Your assignment:
Repeat only the lines below from the one containing "IP address) text" through the one containing "Ming Install Wizard](/fig/step1_X_Welcome.jpg)", inclusive, exactly as written.

Records provided Start Marker

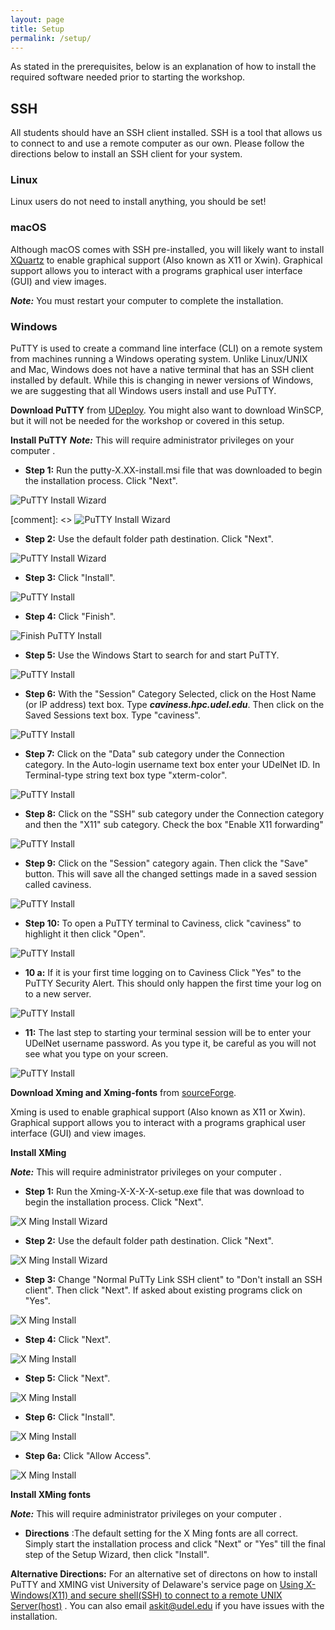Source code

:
 ```yaml
---
layout: page
title: Setup
permalink: /setup/
---
```


As stated in the prerequisites, below is an explanation of how to install the required software needed prior to starting the workshop.

## SSH

All students should have an SSH client installed.
SSH is a tool that allows us to connect to and use a remote computer as our own.
Please follow the directions below to install an SSH client for your system.

### Linux

Linux users do not need to install anything, you should be set!

### macOS 

Although macOS comes with SSH pre-installed, 
you will likely want to install [XQuartz](www.xquartz.org) to enable graphical support
(Also known as X11 or Xwin). Graphical support allows you to interact with a programs
graphical user interface (GUI) and view images.

***Note:*** You must restart your computer to complete the installation.


### Windows

PuTTY is used to create a command line interface (CLI) on a remote system from machines running 
a Windows operating system. Unlike Linux/UNIX and Mac, Windows does not have a native terminal
that has an SSH client installed by default. While this is changing in newer versions of Windows,
we are suggesting that all Windows users install and use PuTTY. 

**Download PuTTY** from [UDeploy](https://udeploy.udel.edu/software/putty-with-xming/).
You might also want to download WinSCP, but it will not be needed for the workshop or covered in this setup.

**Install PuTTY**
***Note:*** This will require administrator privileges on your computer .
 
 * **Step 1:** Run the putty-X.XX-install.msi file that was downloaded to begin the installation 
 process. Click "Next".

 ![PuTTY Install Wizard](/fig/step1Welcome.jpg)
 
 [comment]: <> ![PuTTY Install Wizard](/fig/step1Welcome.jpg) 
 
 * **Step 2:** Use the default folder path destination. Click "Next".

![PuTTY Install Wizard](/fig/step2FolderPath.jpg)  

 * **Step 3:** Click "Install". 
 
![PuTTY Install](/fig/step3install.jpg) 

 * **Step 4:** Click "Finish". 

![Finish PuTTY Install](/fig/step4Finish.jpg) 

 * **Step 5:** Use the Windows Start to search for and start PuTTY.
 
 ![PuTTY Install](/fig/step5StartPuTTY.jpg) 

 * **Step 6:** With the "Session" Category Selected, click on the Host Name (or IP address) text 
 box. Type ***caviness.hpc.udel.edu***. Then click on the Saved Sessions text box. Type "caviness".
 
 ![PuTTY Install](/fig/step6Session.jpg) 
 
 * **Step 7:** Click on the "Data" sub category under the Connection category. In the Auto-login username text box enter your UDelNet 
 ID. In Terminal-type string text box type "xterm-color".
 
 ![PuTTY Install](/fig/step7Data.jpg) 
 
 * **Step 8:** Click on the "SSH" sub category under the Connection category and then the "X11" sub category. Check the box "Enable
X11 forwarding" 

 ![PuTTY Install](/fig/step8X11.jpg) 
 
 * **Step 9:** Click on the "Session" category again. Then click the "Save" button. This will save 
all the changed settings made in a saved session called caviness.
 
 ![PuTTY Install](/fig/step9SavedSession.jpg) 
 
 * **Step 10:** To open a PuTTY terminal to Caviness, click "caviness" to highlight it then click 
 "Open". 
 
 ![PuTTY Install](/fig/step10openTerminal.jpg) 
 
 * **10 a:** If it is your first time logging on to Caviness Click "Yes" to the PuTTY Security 
 Alert. This should only happen the first time your log on to a new server.
 
 ![PuTTY Install](/fig/First_Caviness_Logon.jpg) 
 
 * **11:** The last step to starting your terminal session will be to enter your UDelNet username
 password. As you type it, be careful as you will not see what you type on your screen. 
 
 ![PuTTY Install](/fig/step11LoggedOn.jpg) 
 
 
**Download Xming and Xming-fonts** from [sourceForge](https://sourceforge.net/projects/xming/files/).


Xming is used to enable graphical support (Also known as X11 or Xwin). Graphical support allows 
you to interact with a programs graphical user interface (GUI) and view images. 

**Install XMing** 

***Note:*** This will require administrator privileges on your computer .
 
 * **Step 1:** Run the Xming-X-X-X-X-setup.exe file that was download to begin the installation 
 process. Click "Next".

![X Ming Install Wizard](/fig/step1_X_Welcome.jpg) 
 
 * **Step 2:** Use the default folder path destination. Click "Next".

![X Ming Install Wizard](/fig/step2_X_FolderPath.jpg)  

 * **Step 3:** Change "Normal PuTTy Link SSH client" to "Don't install an SSH client".  Then click 
 "Next". If asked about existing programs click on "Yes".
 
 
![X Ming Install](/fig/step3_X_components.jpg) 

 * **Step 4:** Click "Next".
  
 
![X Ming Install](/fig/step4_X_Folder.jpg) 

 * **Step 5:** Click "Next".
  
 
![X Ming Install](/fig/step5_X_tasks.jpg) 

 * **Step 6:** Click "Install".
  
 
![X Ming Install](/fig/step6_X_install.jpg)
 
 * **Step 6a:** Click "Allow Access".
  
 
![X Ming Install](/fig/step6a_X_firewall.jpg)

**Install XMing fonts** 

***Note:*** This will require administrator privileges on your computer .

 * **Directions** :The default setting for the X Ming fonts are all correct. Simply start the 
installation process and click "Next" or "Yes" till the final step of the Setup Wizard, then
click "Install". 

**Alternative Directions:**
For an alternative set of directons on how to install PuTTY and XMING vist University of Delaware's
service page on [Using X-Windows(X11) and secure shell(SSH) to connect to a remote UNIX Server(host)](https://services.udel.edu/TDClient/32/Portal/KB/ArticleDet?ID=491)
. You can also email  [askit@udel.edu](mailto:askit@udel.edu) if you have issues with the installation.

Records provided End Marker

Answer for this exercise:
 * **Step 6:** With the "Session" Category Selected, click on the Host Name (or IP address) text 
 box. Type ***caviness.hpc.udel.edu***. Then click on the Saved Sessions text box. Type "caviness".
 
 ![PuTTY Install](/fig/step6Session.jpg) 
 
 * **Step 7:** Click on the "Data" sub category under the Connection category. In the Auto-login username text box enter your UDelNet 
 ID. In Terminal-type string text box type "xterm-color".
 
 ![PuTTY Install](/fig/step7Data.jpg) 
 
 * **Step 8:** Click on the "SSH" sub category under the Connection category and then the "X11" sub category. Check the box "Enable
X11 forwarding" 

 ![PuTTY Install](/fig/step8X11.jpg) 
 
 * **Step 9:** Click on the "Session" category again. Then click the "Save" button. This will save 
all the changed settings made in a saved session called caviness.
 
 ![PuTTY Install](/fig/step9SavedSession.jpg) 
 
 * **Step 10:** To open a PuTTY terminal to Caviness, click "caviness" to highlight it then click 
 "Open". 
 
 ![PuTTY Install](/fig/step10openTerminal.jpg) 
 
 * **10 a:** If it is your first time logging on to Caviness Click "Yes" to the PuTTY Security 
 Alert. This should only happen the first time your log on to a new server.
 
 ![PuTTY Install](/fig/First_Caviness_Logon.jpg) 
 
 * **11:** The last step to starting your terminal session will be to enter your UDelNet username
 password. As you type it, be careful as you will not see what you type on your screen. 
 
 ![PuTTY Install](/fig/step11LoggedOn.jpg) 
 
 
**Download Xming and Xming-fonts** from [sourceForge](https://sourceforge.net/projects/xming/files/).


Xming is used to enable graphical support (Also known as X11 or Xwin). Graphical support allows 
you to interact with a programs graphical user interface (GUI) and view images. 

**Install XMing** 

***Note:*** This will require administrator privileges on your computer .
 
 * **Step 1:** Run the Xming-X-X-X-X-setup.exe file that was download to begin the installation 
 process. Click "Next".

![X Ming Install Wizard](/fig/step1_X_Welcome.jpg) 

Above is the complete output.